__The data__.
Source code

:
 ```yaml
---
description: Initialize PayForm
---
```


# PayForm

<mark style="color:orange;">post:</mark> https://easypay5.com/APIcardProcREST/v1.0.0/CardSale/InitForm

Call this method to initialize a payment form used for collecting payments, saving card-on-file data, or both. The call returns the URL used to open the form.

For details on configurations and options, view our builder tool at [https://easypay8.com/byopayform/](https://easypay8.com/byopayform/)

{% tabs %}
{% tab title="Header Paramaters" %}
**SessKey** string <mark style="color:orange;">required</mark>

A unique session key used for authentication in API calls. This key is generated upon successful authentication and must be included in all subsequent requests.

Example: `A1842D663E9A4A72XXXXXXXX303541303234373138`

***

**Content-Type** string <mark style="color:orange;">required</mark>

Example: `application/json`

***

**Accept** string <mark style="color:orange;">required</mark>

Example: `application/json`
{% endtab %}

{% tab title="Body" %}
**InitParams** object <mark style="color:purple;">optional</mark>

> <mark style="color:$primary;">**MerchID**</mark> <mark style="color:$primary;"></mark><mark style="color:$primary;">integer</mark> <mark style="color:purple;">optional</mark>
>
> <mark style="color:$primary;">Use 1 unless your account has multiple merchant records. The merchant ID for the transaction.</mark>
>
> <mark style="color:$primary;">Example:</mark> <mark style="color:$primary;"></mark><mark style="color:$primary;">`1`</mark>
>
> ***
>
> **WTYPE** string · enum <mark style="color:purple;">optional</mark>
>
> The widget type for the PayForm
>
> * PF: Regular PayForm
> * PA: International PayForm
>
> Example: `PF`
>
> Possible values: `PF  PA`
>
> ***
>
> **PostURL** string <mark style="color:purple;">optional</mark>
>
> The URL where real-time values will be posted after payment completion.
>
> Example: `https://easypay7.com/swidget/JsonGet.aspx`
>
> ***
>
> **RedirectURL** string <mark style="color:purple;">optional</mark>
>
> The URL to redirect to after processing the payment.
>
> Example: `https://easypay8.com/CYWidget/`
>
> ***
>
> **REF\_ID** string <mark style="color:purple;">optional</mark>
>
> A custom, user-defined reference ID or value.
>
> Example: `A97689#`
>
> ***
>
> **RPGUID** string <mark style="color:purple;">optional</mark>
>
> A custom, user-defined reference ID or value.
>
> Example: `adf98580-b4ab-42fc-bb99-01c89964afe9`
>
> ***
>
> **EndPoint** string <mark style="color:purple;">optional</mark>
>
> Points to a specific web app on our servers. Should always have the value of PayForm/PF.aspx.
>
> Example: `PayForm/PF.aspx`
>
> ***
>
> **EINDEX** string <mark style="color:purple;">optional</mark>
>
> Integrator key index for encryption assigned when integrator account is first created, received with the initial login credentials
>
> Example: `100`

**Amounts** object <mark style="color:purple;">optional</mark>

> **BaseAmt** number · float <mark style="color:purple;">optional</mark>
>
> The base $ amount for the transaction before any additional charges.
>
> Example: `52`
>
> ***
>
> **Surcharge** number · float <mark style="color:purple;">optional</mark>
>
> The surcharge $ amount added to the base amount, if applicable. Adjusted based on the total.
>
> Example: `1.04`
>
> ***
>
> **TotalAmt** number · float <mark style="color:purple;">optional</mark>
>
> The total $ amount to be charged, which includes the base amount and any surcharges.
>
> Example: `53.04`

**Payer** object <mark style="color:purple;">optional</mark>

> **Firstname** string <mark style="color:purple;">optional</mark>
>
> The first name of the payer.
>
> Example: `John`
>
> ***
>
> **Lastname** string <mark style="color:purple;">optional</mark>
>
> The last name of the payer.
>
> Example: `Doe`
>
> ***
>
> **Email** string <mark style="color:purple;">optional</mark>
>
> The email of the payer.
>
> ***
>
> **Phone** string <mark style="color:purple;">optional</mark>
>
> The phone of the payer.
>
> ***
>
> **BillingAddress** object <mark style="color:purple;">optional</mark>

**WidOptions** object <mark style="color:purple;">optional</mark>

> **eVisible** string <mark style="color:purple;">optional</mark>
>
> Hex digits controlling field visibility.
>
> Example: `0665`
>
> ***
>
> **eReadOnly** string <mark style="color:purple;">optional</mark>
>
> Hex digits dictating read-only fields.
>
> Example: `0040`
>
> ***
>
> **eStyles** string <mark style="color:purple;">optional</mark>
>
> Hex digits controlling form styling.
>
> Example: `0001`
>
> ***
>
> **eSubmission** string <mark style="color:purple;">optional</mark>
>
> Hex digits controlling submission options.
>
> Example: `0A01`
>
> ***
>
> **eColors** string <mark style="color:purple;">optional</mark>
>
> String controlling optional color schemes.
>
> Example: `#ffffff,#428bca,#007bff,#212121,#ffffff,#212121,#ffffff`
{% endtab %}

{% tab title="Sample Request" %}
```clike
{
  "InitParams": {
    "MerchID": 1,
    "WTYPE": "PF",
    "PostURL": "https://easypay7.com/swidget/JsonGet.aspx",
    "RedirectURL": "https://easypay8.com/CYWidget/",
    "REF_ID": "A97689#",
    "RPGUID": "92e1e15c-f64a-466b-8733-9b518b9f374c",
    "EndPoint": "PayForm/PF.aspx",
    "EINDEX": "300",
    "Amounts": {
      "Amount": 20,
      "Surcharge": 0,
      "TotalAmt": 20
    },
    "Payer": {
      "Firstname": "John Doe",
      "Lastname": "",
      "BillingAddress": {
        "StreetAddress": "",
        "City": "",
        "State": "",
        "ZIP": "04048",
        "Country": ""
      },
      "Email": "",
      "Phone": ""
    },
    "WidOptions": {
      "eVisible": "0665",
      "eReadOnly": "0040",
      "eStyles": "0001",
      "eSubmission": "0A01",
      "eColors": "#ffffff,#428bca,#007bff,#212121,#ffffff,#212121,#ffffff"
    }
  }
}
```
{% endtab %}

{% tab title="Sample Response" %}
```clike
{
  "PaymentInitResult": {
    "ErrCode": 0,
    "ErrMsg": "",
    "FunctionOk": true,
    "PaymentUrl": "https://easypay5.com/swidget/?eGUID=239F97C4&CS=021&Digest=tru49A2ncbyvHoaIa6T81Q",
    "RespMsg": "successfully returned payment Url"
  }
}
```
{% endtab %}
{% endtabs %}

__Assigned task__.
The answer must restate all of the entries exactly.

__Solution below__.
Source code

:
 ```yaml
---
description: Initialize PayForm
---
```


# PayForm

<mark style="color:orange;">post:</mark> https://easypay5.com/APIcardProcREST/v1.0.0/CardSale/InitForm

Call this method to initialize a payment form used for collecting payments, saving card-on-file data, or both. The call returns the URL used to open the form.

For details on configurations and options, view our builder tool at [https://easypay8.com/byopayform/](https://easypay8.com/byopayform/)

{% tabs %}
{% tab title="Header Paramaters" %}
**SessKey** string <mark style="color:orange;">required</mark>

A unique session key used for authentication in API calls. This key is generated upon successful authentication and must be included in all subsequent requests.

Example: `A1842D663E9A4A72XXXXXXXX303541303234373138`

***

**Content-Type** string <mark style="color:orange;">required</mark>

Example: `application/json`

***

**Accept** string <mark style="color:orange;">required</mark>

Example: `application/json`
{% endtab %}

{% tab title="Body" %}
**InitParams** object <mark style="color:purple;">optional</mark>

> <mark style="color:$primary;">**MerchID**</mark> <mark style="color:$primary;"></mark><mark style="color:$primary;">integer</mark> <mark style="color:purple;">optional</mark>
>
> <mark style="color:$primary;">Use 1 unless your account has multiple merchant records. The merchant ID for the transaction.</mark>
>
> <mark style="color:$primary;">Example:</mark> <mark style="color:$primary;"></mark><mark style="color:$primary;">`1`</mark>
>
> ***
>
> **WTYPE** string · enum <mark style="color:purple;">optional</mark>
>
> The widget type for the PayForm
>
> * PF: Regular PayForm
> * PA: International PayForm
>
> Example: `PF`
>
> Possible values: `PF  PA`
>
> ***
>
> **PostURL** string <mark style="color:purple;">optional</mark>
>
> The URL where real-time values will be posted after payment completion.
>
> Example: `https://easypay7.com/swidget/JsonGet.aspx`
>
> ***
>
> **RedirectURL** string <mark style="color:purple;">optional</mark>
>
> The URL to redirect to after processing the payment.
>
> Example: `https://easypay8.com/CYWidget/`
>
> ***
>
> **REF\_ID** string <mark style="color:purple;">optional</mark>
>
> A custom, user-defined reference ID or value.
>
> Example: `A97689#`
>
> ***
>
> **RPGUID** string <mark style="color:purple;">optional</mark>
>
> A custom, user-defined reference ID or value.
>
> Example: `adf98580-b4ab-42fc-bb99-01c89964afe9`
>
> ***
>
> **EndPoint** string <mark style="color:purple;">optional</mark>
>
> Points to a specific web app on our servers. Should always have the value of PayForm/PF.aspx.
>
> Example: `PayForm/PF.aspx`
>
> ***
>
> **EINDEX** string <mark style="color:purple;">optional</mark>
>
> Integrator key index for encryption assigned when integrator account is first created, received with the initial login credentials
>
> Example: `100`

**Amounts** object <mark style="color:purple;">optional</mark>

> **BaseAmt** number · float <mark style="color:purple;">optional</mark>
>
> The base $ amount for the transaction before any additional charges.
>
> Example: `52`
>
> ***
>
> **Surcharge** number · float <mark style="color:purple;">optional</mark>
>
> The surcharge $ amount added to the base amount, if applicable. Adjusted based on the total.
>
> Example: `1.04`
>
> ***
>
> **TotalAmt** number · float <mark style="color:purple;">optional</mark>
>
> The total $ amount to be charged, which includes the base amount and any surcharges.
>
> Example: `53.04`

**Payer** object <mark style="color:purple;">optional</mark>

> **Firstname** string <mark style="color:purple;">optional</mark>
>
> The first name of the payer.
>
> Example: `John`
>
> ***
>
> **Lastname** string <mark style="color:purple;">optional</mark>
>
> The last name of the payer.
>
> Example: `Doe`
>
> ***
>
> **Email** string <mark style="color:purple;">optional</mark>
>
> The email of the payer.
>
> ***
>
> **Phone** string <mark style="color:purple;">optional</mark>
>
> The phone of the payer.
>
> ***
>
> **BillingAddress** object <mark style="color:purple;">optional</mark>

**WidOptions** object <mark style="color:purple;">optional</mark>

> **eVisible** string <mark style="color:purple;">optional</mark>
>
> Hex digits controlling field visibility.
>
> Example: `0665`
>
> ***
>
> **eReadOnly** string <mark style="color:purple;">optional</mark>
>
> Hex digits dictating read-only fields.
>
> Example: `0040`
>
> ***
>
> **eStyles** string <mark style="color:purple;">optional</mark>
>
> Hex digits controlling form styling.
>
> Example: `0001`
>
> ***
>
> **eSubmission** string <mark style="color:purple;">optional</mark>
>
> Hex digits controlling submission options.
>
> Example: `0A01`
>
> ***
>
> **eColors** string <mark style="color:purple;">optional</mark>
>
> String controlling optional color schemes.
>
> Example: `#ffffff,#428bca,#007bff,#212121,#ffffff,#212121,#ffffff`
{% endtab %}

{% tab title="Sample Request" %}
```clike
{
  "InitParams": {
    "MerchID": 1,
    "WTYPE": "PF",
    "PostURL": "https://easypay7.com/swidget/JsonGet.aspx",
    "RedirectURL": "https://easypay8.com/CYWidget/",
    "REF_ID": "A97689#",
    "RPGUID": "92e1e15c-f64a-466b-8733-9b518b9f374c",
    "EndPoint": "PayForm/PF.aspx",
    "EINDEX": "300",
    "Amounts": {
      "Amount": 20,
      "Surcharge": 0,
      "TotalAmt": 20
    },
    "Payer": {
      "Firstname": "John Doe",
      "Lastname": "",
      "BillingAddress": {
        "StreetAddress": "",
        "City": "",
        "State": "",
        "ZIP": "04048",
        "Country": ""
      },
      "Email": "",
      "Phone": ""
    },
    "WidOptions": {
      "eVisible": "0665",
      "eReadOnly": "0040",
      "eStyles": "0001",
      "eSubmission": "0A01",
      "eColors": "#ffffff,#428bca,#007bff,#212121,#ffffff,#212121,#ffffff"
    }
  }
}
```
{% endtab %}

{% tab title="Sample Response" %}
```clike
{
  "PaymentInitResult": {
    "ErrCode": 0,
    "ErrMsg": "",
    "FunctionOk": true,
    "PaymentUrl": "https://easypay5.com/swidget/?eGUID=239F97C4&CS=021&Digest=tru49A2ncbyvHoaIa6T81Q",
    "RespMsg": "successfully returned payment Url"
  }
}
```
{% endtab %}
{% endtabs %}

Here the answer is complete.